Jana Kramer singles chronology
|  | "Why Ya Wanna" (2012) | "Whiskey" (2012) |

= Why Ya Wanna =

"Why Ya Wanna" is a song recorded by American actress and country music artist Jana Kramer. It was released in January 2012 as the first single from her self-titled debut album, which was released on June 5. Three years later the song appeared as a bonus track on the Target Exclusive of her second studio album, Thirty One. The song was written by Ashley Gorley, Catt Gravitt and Chris DeStefano.

==Content==
"Why Ya Wanna" is a mid-tempo song in which the female narrator encounters an ex-lover, and asks him why he "want[s] to make [her] keep loving" him.

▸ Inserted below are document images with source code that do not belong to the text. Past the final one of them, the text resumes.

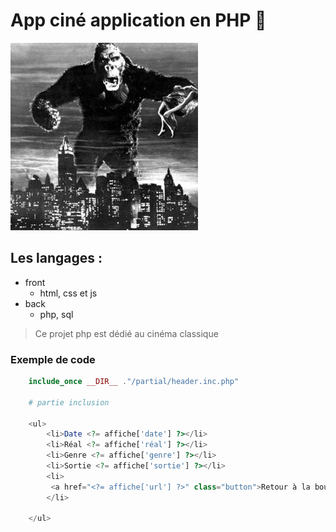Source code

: # App ciné application en PHP 🚀
![cover](./image/king-kong.jpg)

## Les langages :
* front
    - html, css et js
* back
    - php, sql

> Ce projet php est dédié au cinéma classique

### Exemple de code
```php
    include_once __DIR__ ."/partial/header.inc.php"

    # partie inclusion

    <ul>
        <li>Date <?= affiche['date'] ?></li>
        <li>Réal <?= affiche['réal'] ?></li>
        <li>Genre <?= affiche['genre'] ?></li>
        <li>Sortie <?= affiche['sortie'] ?></li>
        <li>
         <a href="<?= affiche['url'] ?>" class="button">Retour à la boutique</a>
        </li>
                
    </ul>

```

The song is in 3/4 time signature and the key of E major.

==Critical reception==
Billy Dukes of Taste of Country gave the song two and a half stars out of five, writing that it "packs a surprising emotional punch, but it's weakened away by a grating melody." Bobby Peacock of Roughstock gave the song four stars out of five, calling it "a convincing, catchy slice of neo-trad that sounds as much 1992 as 2012."

==Music video==
The music video was directed by Kristin Barlowe and premiered in February 2012.

==Chart performance==
"Why Ya Wanna" debuted at number 60 on the U.S. Billboard Hot Country Songs chart for the week of December 10, 2011.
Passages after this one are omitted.